» YOUR OBJECTIVE:
Here is the task for the records below: repeat exactly the lines from the one with "GetName returns the" to the one with "### SetOpenInNewWindow", both included, and nothing else.

» DATA FOR THE TASK:
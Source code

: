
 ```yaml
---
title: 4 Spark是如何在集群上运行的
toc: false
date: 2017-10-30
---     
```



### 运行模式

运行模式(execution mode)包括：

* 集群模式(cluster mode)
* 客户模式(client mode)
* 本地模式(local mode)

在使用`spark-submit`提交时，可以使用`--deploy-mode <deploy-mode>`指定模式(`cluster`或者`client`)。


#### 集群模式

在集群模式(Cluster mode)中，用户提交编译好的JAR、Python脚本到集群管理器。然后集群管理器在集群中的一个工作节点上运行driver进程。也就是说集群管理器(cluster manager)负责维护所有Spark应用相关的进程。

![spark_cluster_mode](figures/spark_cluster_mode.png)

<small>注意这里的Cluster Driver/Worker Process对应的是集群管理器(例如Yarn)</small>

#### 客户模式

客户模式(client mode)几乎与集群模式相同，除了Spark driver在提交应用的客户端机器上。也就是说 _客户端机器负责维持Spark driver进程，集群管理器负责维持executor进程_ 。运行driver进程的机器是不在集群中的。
...
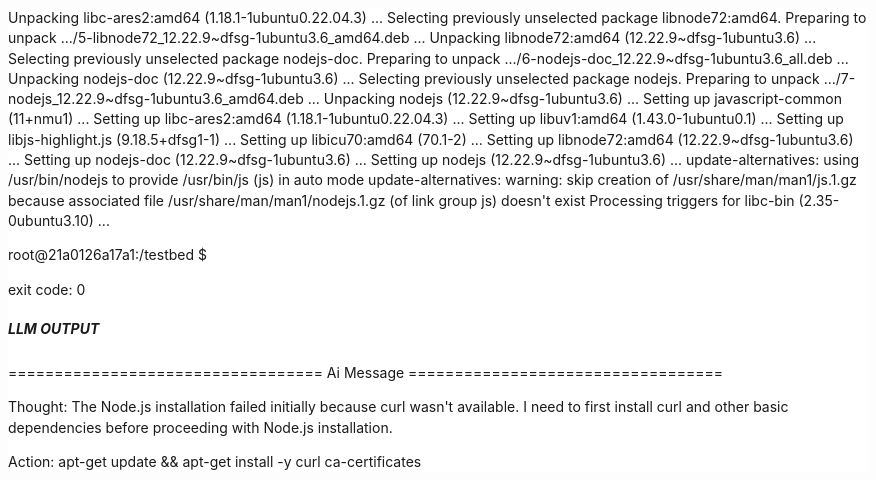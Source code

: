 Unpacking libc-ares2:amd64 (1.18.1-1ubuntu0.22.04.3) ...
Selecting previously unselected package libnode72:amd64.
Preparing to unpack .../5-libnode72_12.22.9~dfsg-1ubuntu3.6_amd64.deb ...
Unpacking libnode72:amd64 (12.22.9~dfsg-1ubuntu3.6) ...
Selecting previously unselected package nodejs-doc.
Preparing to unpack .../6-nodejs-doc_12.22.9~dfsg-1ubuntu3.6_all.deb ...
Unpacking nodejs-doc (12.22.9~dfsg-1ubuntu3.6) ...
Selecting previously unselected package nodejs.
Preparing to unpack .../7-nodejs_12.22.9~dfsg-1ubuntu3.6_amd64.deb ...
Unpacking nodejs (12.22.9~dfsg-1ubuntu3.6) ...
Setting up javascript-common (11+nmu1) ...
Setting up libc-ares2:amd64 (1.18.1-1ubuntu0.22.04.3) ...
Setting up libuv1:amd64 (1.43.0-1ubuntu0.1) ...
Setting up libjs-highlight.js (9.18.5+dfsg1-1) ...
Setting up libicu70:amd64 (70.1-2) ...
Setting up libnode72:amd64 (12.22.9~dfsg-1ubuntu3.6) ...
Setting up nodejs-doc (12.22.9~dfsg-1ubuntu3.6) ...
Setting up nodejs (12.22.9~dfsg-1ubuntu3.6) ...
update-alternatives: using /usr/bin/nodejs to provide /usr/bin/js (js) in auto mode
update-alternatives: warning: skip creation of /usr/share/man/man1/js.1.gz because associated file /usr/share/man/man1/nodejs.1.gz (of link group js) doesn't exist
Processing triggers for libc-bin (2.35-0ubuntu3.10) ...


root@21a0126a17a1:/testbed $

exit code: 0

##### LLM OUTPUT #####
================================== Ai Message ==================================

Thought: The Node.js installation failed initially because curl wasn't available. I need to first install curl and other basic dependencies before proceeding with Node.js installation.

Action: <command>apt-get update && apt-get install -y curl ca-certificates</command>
--
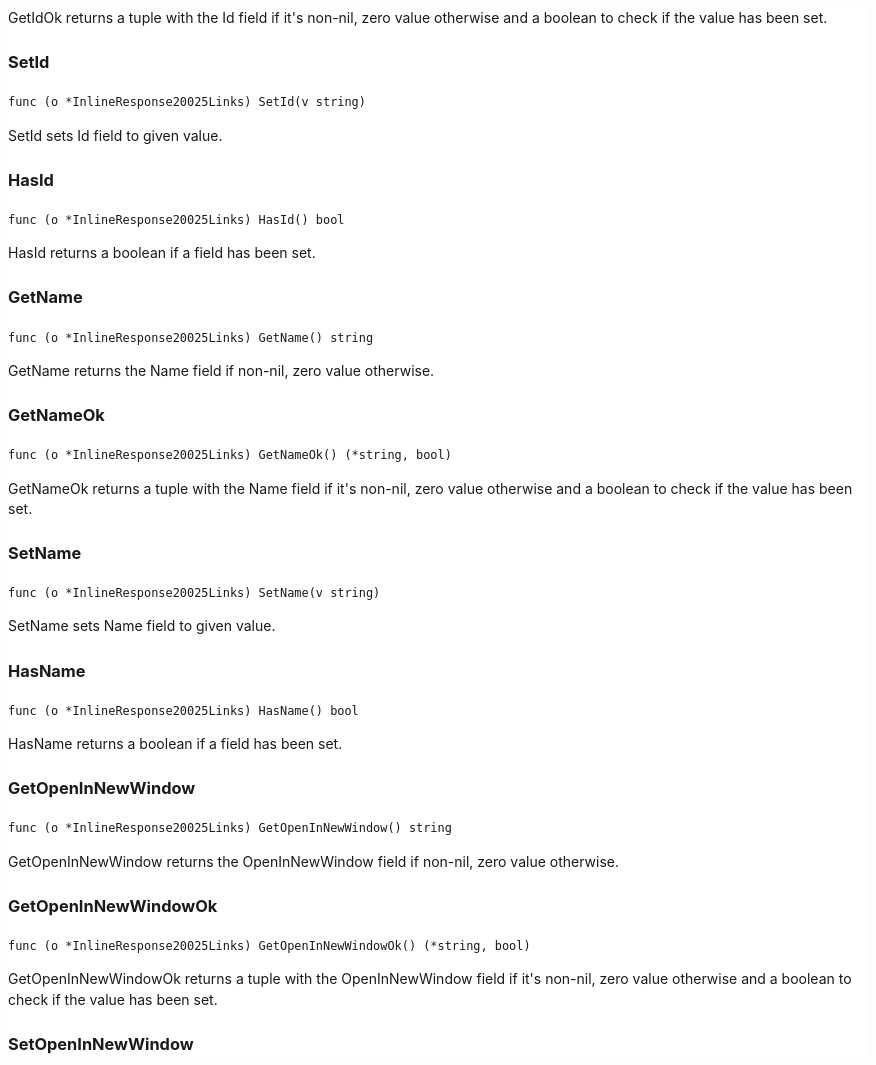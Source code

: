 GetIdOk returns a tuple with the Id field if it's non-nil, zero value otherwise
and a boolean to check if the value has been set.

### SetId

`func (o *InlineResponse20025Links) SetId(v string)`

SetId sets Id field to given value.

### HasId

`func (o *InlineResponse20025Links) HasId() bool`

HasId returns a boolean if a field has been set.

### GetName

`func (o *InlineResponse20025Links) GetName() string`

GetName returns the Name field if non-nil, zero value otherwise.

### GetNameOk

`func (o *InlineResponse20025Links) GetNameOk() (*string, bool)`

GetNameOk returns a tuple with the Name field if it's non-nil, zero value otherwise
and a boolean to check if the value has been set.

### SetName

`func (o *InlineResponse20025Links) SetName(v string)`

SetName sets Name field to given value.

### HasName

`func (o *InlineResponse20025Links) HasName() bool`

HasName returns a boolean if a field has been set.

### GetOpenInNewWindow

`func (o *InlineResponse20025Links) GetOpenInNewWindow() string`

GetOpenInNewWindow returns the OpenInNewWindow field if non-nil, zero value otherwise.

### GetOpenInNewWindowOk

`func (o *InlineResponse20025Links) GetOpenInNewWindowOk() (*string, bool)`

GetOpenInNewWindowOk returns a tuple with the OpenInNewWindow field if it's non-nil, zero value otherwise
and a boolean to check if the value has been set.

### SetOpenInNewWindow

» EXERCISE ANSWER:
GetName returns the Name field if non-nil, zero value otherwise.

### GetNameOk

`func (o *InlineResponse20025Links) GetNameOk() (*string, bool)`

GetNameOk returns a tuple with the Name field if it's non-nil, zero value otherwise
and a boolean to check if the value has been set.

### SetName

`func (o *InlineResponse20025Links) SetName(v string)`

SetName sets Name field to given value.

### HasName

`func (o *InlineResponse20025Links) HasName() bool`

HasName returns a boolean if a field has been set.

### GetOpenInNewWindow

`func (o *InlineResponse20025Links) GetOpenInNewWindow() string`

GetOpenInNewWindow returns the OpenInNewWindow field if non-nil, zero value otherwise.

### GetOpenInNewWindowOk

`func (o *InlineResponse20025Links) GetOpenInNewWindowOk() (*string, bool)`

GetOpenInNewWindowOk returns a tuple with the OpenInNewWindow field if it's non-nil, zero value otherwise
and a boolean to check if the value has been set.

### SetOpenInNewWindow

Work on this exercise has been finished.